+++ Data records +++

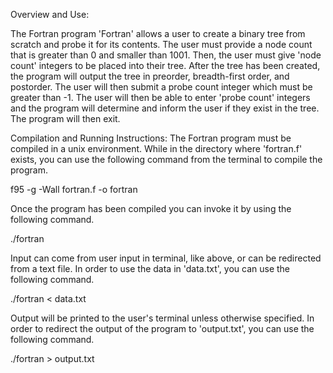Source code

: Overview and Use:

The Fortran program 'Fortran' allows a user to create a binary tree from scratch and probe it for its contents. The user must provide a 
node count that is greater than 0 and smaller than 1001. Then, the user must give 'node count' integers to be placed into their tree. After the tree
has been created, the program will output the tree in preorder, breadth-first order, and postorder. The user will then submit a 
probe count integer which must be greater than -1. The user will then be able to enter 'probe count' integers and the program will determine and inform 
the user if they exist in the tree. The program will then exit. 

Compilation and Running Instructions: 
The Fortran program must be compiled in a unix environment. While in the directory where 'fortran.f' exists, you can use the following command from the
terminal to compile the program. 

f95 -g -Wall fortran.f -o fortran

Once the program has been compiled you can invoke it by using the following command.

./fortran

Input can come from user input in terminal, like above, or can be redirected from a text file. In order to use the data in 'data.txt', you can use the 
following command.

./fortran < data.txt 

Output will be printed to the user's terminal unless otherwise specified. In order to redirect the output of the program to 'output.txt', you can use the 
following command.

./fortran > output.txt 


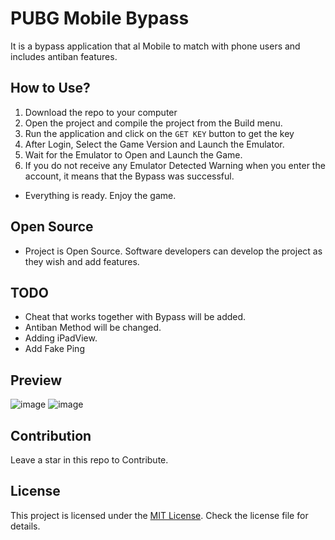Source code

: # PUBG Mobile Bypass

It is a bypass application that al Mobile to match with phone users and includes antiban features.


## How to Use?

1. Download the repo to your computer
2. Open the project and compile the project from the Build menu.
3. Run the application and click on the `GET KEY` button to get the key
4. After Login, Select the Game Version and Launch the Emulator.
5. Wait for the Emulator to Open and Launch the Game.
6. If you do not receive any Emulator Detected Warning when you enter the account, it means that the Bypass was successful.
- Everything is ready. Enjoy the game.


## Open Source
 - Project is Open Source. Software developers can develop the project as they wish and add features.

## TODO 

- Cheat that works together with Bypass will be added.
- Antiban Method will be changed.
- Adding iPadView.
- Add Fake Ping

## Preview 

![image](https://github.com/unknown144p/pubg/assets/93508554/dea51a88-bcd3-45a6-ac84-13113ef1c99f)
![image](https://github.com/unknown144p/pubg/assets/93508554/9bb65122-ab91-4fc1-a0f5-c749c611452e)


## Contribution 

Leave a star in this repo to Contribute.

## License

This project is licensed under the [MIT License](LICENSE). Check the license file for details.

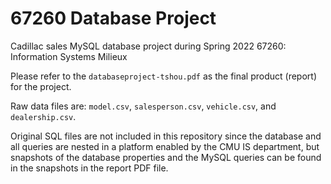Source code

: # 67260 Database Project
Cadillac sales MySQL database project during Spring 2022 67260: Information Systems Milieux

Please refer to the `databaseproject-tshou.pdf` as the final product (report) for the project. 

Raw data files are: `model.csv`, `salesperson.csv`, `vehicle.csv`, and `dealership.csv`. 

Original SQL files are not included in this repository since the database and all queries are nested in a platform enabled by the CMU IS department, but snapshots of the database properties and the MySQL queries can be found in the snapshots in the report PDF file. 

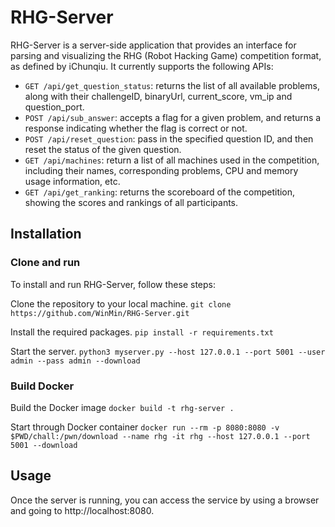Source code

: # RHG-Server

RHG-Server is a server-side application that provides an interface for parsing and visualizing the RHG (Robot Hacking Game) competition format, as defined by iChunqiu. It currently supports the following APIs:

- `GET /api/get_question_status`: returns the list of all available problems, along with their challengeID, binaryUrl, current_score, vm_ip and question_port.
- `POST /api/sub_answer`: accepts a flag for a given problem, and returns a response indicating whether the flag is correct or not.
- `POST /api/reset_question`: pass in the specified question ID, and then reset the status of the given question.
- `GET /api/machines`: return a list of all machines used in the competition, including their names, corresponding problems, CPU and memory usage information, etc.
- `GET /api/get_ranking`: returns the scoreboard of the competition, showing the scores and rankings of all participants.

## Installation
### Clone and run
To install and run RHG-Server, follow these steps:

Clone the repository to your local machine.
`git clone https://github.com/WinMin/RHG-Server.git`

Install the required packages.
`pip install -r requirements.txt`

Start the server.
`python3 myserver.py --host 127.0.0.1 --port 5001 --user admin --pass admin --download`

### Build Docker
Build the Docker image
`docker build -t rhg-server .`

Start through Docker container
`docker run --rm -p 8080:8080 -v $PWD/chall:/pwn/download --name rhg -it rhg --host 127.0.0.1 --port 5001 --download`

## Usage

Once the server is running, you can access the service by using a browser and going to http://localhost:8080.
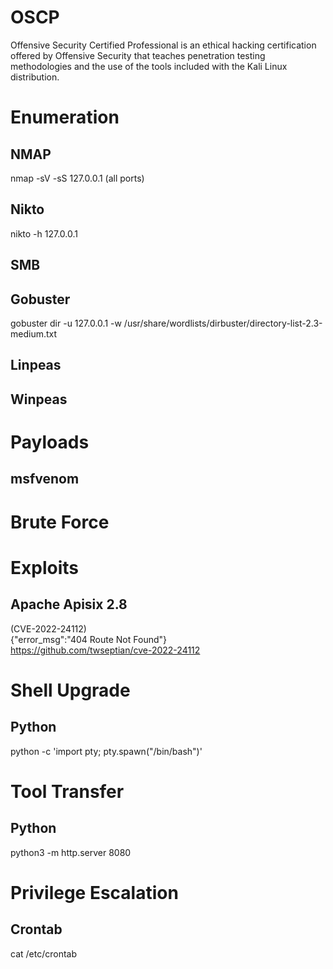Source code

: # OSCP
Offensive Security Certified Professional is an ethical hacking certification offered by Offensive Security that teaches penetration testing methodologies and the use of the tools included with the Kali Linux distribution.
# Enumeration
## NMAP
nmap -sV -sS 127.0.0.1 (all ports)
## Nikto
nikto -h 127.0.0.1
## SMB
## Gobuster
gobuster dir -u 127.0.0.1 -w /usr/share/wordlists/dirbuster/directory-list-2.3-medium.txt 
## Linpeas
## Winpeas
# Payloads
## msfvenom
# Brute Force
# Exploits
## Apache Apisix 2.8
(CVE-2022-24112)  
{"error_msg":"404 Route Not Found"}  
https://github.com/twseptian/cve-2022-24112
# Shell Upgrade
## Python
python -c 'import pty; pty.spawn("/bin/bash")'
# Tool Transfer
## Python
python3 -m http.server 8080
# Privilege Escalation
## Crontab
cat /etc/crontab

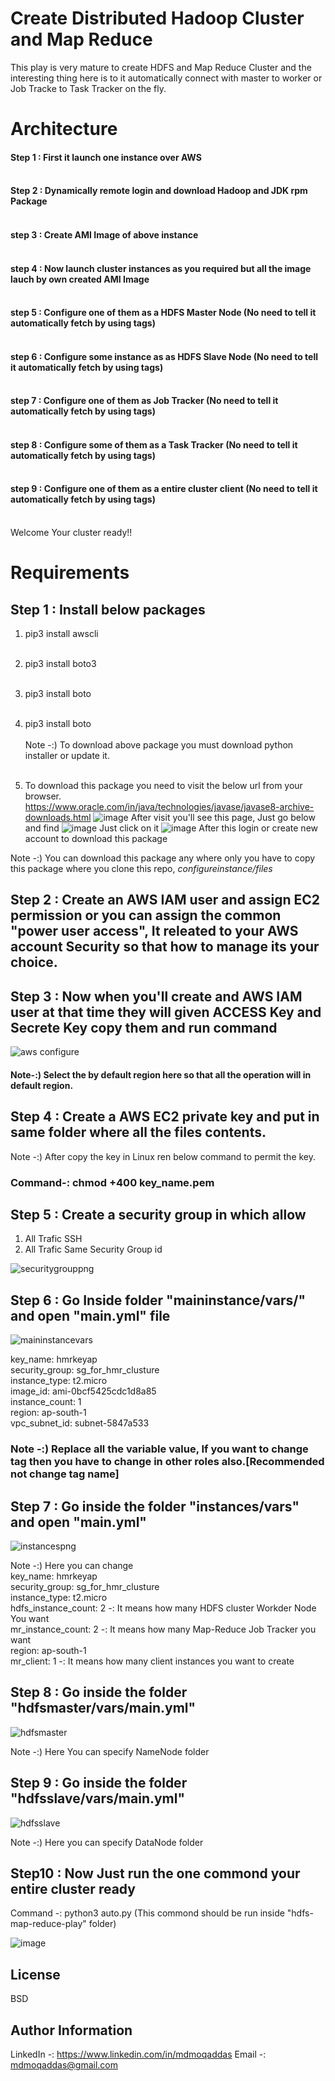 Create Distributed Hadoop Cluster and Map Reduce
=========

This play is very mature to create HDFS and Map Reduce Cluster and the interesting thing here is to it automatically connect with master to worker or Job Tracke to Task Tracker on the fly.

Architecture
============
#### Step 1 : First it launch one instance over AWS <br/><br/>
#### Step 2 : Dynamically remote login and download Hadoop and JDK rpm Package<br/><br/>
#### step 3 : Create AMI Image of above instance<br/><br/>
#### step 4 : Now launch cluster instances as you required but all the image lauch by own created AMI Image<br/><br/>
#### step 5 : Configure one of them as a HDFS Master Node (No need to tell it automatically fetch by using tags)<br/><br/>
#### step 6 : Configure some instance as as HDFS Slave Node (No need to tell it automatically fetch by using tags)<br/><br/>
#### step 7 : Configure one of them as Job Tracker (No need to tell it automatically fetch by using tags)<br/><br/>
#### step 8 : Configure some of them as a Task Tracker (No need to tell it automatically fetch by using tags)<br/><br/>
#### step 9 : Configure one of them as a entire cluster client (No need to tell it automatically fetch by using tags)<br/><br/>

Welcome Your cluster ready!!

Requirements
============ 

Step 1 : Install below packages
------------------------------- 
1. pip3 install awscli <br/><br/>
2. pip3 install boto3 <br/><br/>
3. pip3 install boto <br/><br/>
4. pip3 install boto <br/><br/>
Note -:) To download above package you must download python installer or update it.<br/><br/>

4. To download this package you need to visit the below url from your browser.<br>
   https://www.oracle.com/in/java/technologies/javase/javase8-archive-downloads.html
   ![image](https://user-images.githubusercontent.com/69861558/118344761-ad53ed80-b54d-11eb-8474-cf692239623e.png)
    After visit you'll see this page, Just go below and find
    ![image](https://user-images.githubusercontent.com/69861558/118344801-eb511180-b54d-11eb-93dc-c9a995af6d5b.png)
Just click on it
![image](https://user-images.githubusercontent.com/69861558/118344825-00c63b80-b54e-11eb-8afd-6eb728f53963.png)
After this login or create new account to download this package <br>

Note -:) You can download this package any where only you have to copy this package where you clone this repo, *configureinstance/files*
   
   
Step 2 : Create an AWS IAM user and assign EC2 permission or you can assign the common "power user access", It releated to your AWS account Security so that how to manage its your choice.
-------------------------------

Step 3 : Now when you'll create and AWS IAM user at that time they will given ACCESS Key and Secrete Key copy them and run command
-------------------------------

![aws configure](https://github.com/MDMOQADDAS/Private-Images/blob/main/awsconfigure.png)

#### Note-:) Select the by default region here so that all the operation will in default region.

Step 4 : Create a AWS EC2 private key and put in same folder where all the files contents.
-------------------------------

Note -:) After copy the key in Linux ren below command to permit the key.
### Command-: chmod +400 key_name.pem
Step 5 : Create a security group in which allow
-------------------------------
1. All Trafic SSH<br/>
2. All Trafic Same Security Group id

![securitygrouppng](https://github.com/MDMOQADDAS/Private-Images/blob/main/securitygroup.png)

Step 6 : Go Inside folder "maininstance/vars/" and open "main.yml" file
-------------------------------

![maininstancevars](https://github.com/MDMOQADDAS/Private-Images/blob/main/maininstancevar.png)

key_name: hmrkeyap<br/>
security_group: sg_for_hmr_clusture<br/>
instance_type: t2.micro<br/>
image_id: ami-0bcf5425cdc1d8a85<br/>
instance_count: 1<br/>
region: ap-south-1<br/>
vpc_subnet_id: subnet-5847a533<br/>

### Note -:) Replace all the variable value, If you want to change tag then you have to change in other roles also.[Recommended not change tag name]

Step 7 : Go inside the folder "instances/vars" and open "main.yml"
-------------------------------

![instancespng](https://github.com/MDMOQADDAS/Private-Images/blob/main/instancepng.png)

Note -:) Here you can change  <br/>
key_name: hmrkeyap<br/>
security_group: sg_for_hmr_clusture<br/>
instance_type: t2.micro<br/>
hdfs_instance_count: 2 -: It means how many HDFS cluster Workder Node You want<br/>
mr_instance_count: 2 -: It means how many Map-Reduce Job Tracker you want<br/>
region: ap-south-1 <br/>
mr_client: 1  -: It means how many client instances you want to create<br/> 


Step 8 : Go inside the folder "hdfsmaster/vars/main.yml" 
-------------------------------

![hdfsmaster](https://github.com/MDMOQADDAS/Private-Images/blob/main/hdfsmaster.png)

Note -:) Here You can specify NameNode folder

Step 9 : Go inside the folder "hdfsslave/vars/main.yml"
-------------------------------

![hdfsslave](https://user-images.githubusercontent.com/69861558/117541882-a0a63580-b033-11eb-8f56-2e9c9f0303d7.png)

Note -:) Here you can specify DataNode folder


Step10  : Now Just run the one commond your entire cluster ready
-------------------------------

Command -: python3 auto.py (This commond should be run inside "hdfs-map-reduce-play" folder)

![image](https://user-images.githubusercontent.com/69861558/117814013-65994180-b281-11eb-8cfd-59bfeed1e312.png)


License
-------

BSD

Author Information
------------------

LinkedIn -: https://www.linkedin.com/in/mdmoqaddas
Email -: mdmoqaddas@gmail.com
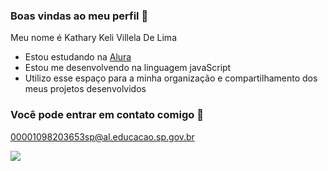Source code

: ### Boas vindas ao meu perfil 🩷

Meu nome é Kathary Keli Villela De Lima
- Estou estudando na [Alura](https://www.alura.com.br)
- Estou me desenvolvendo na linguagem javaScript
- Utilizo esse espaço para a minha organização e compartilhamento dos meus projetos desenvolvidos


### Você pode entrar em contato comigo 🌻

00001098203653sp@al.educacao.sp.gov.br

![](https://media1.tenor.com/m/P-8ZvqnS4AwAAAAC/dancing-cat-dancing-kitten.gif)
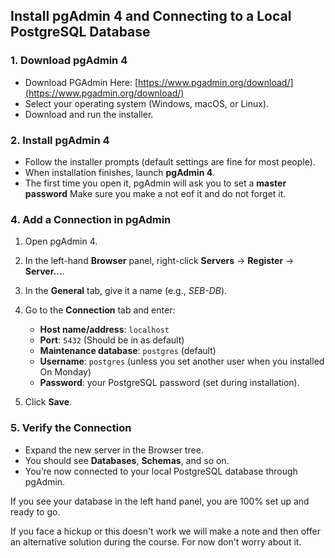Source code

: ## Install pgAdmin 4 and Connecting to a Local PostgreSQL Database

### 1. Download pgAdmin 4

* Download PGAdmin Here: [https://www.pgadmin.org/download/](https://www.pgadmin.org/download/)
* Select your operating system (Windows, macOS, or Linux).
* Download and run the installer.

### 2. Install pgAdmin 4

* Follow the installer prompts (default settings are fine for most people).
* When installation finishes, launch **pgAdmin 4**.
* The first time you open it, pgAdmin will ask you to set a **master password** Make sure you make a not eof it and do not forget it.

### 4. Add a Connection in pgAdmin

1. Open pgAdmin 4.
2. In the left-hand **Browser** panel, right-click **Servers** → **Register** → **Server...**.
3. In the **General** tab, give it a name (e.g., *SEB-DB*).
4. Go to the **Connection** tab and enter:

   * **Host name/address**: `localhost`
   * **Port**: `5432` (Should be in as default)
   * **Maintenance database**: `postgres` (default)
   * **Username**: `postgres` (unless you set another user when you installed On Monday)
   * **Password**: your PostgreSQL password (set during installation).
5. Click **Save**.

### 5. Verify the Connection

* Expand the new server in the Browser tree.
* You should see **Databases**, **Schemas**, and so on.
* You’re now connected to your local PostgreSQL database through pgAdmin.

If you see your database in the left hand panel, you are 100% set up and ready to go.

If you face a hickup or this doesn't work we will make a note and then offer an alternative solution during the course. For now don't worry about it.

+++

# What to produce:
Look above for the line that contains "### Clone and run". Starting there, transcribe every line exactly until you have copied the line that contains "Start the server.".

# Solution:
### Clone and run
To install and run RHG-Server, follow these steps:

Clone the repository to your local machine.
`git clone https://github.com/WinMin/RHG-Server.git`

Install the required packages.
`pip install -r requirements.txt`

Start the server.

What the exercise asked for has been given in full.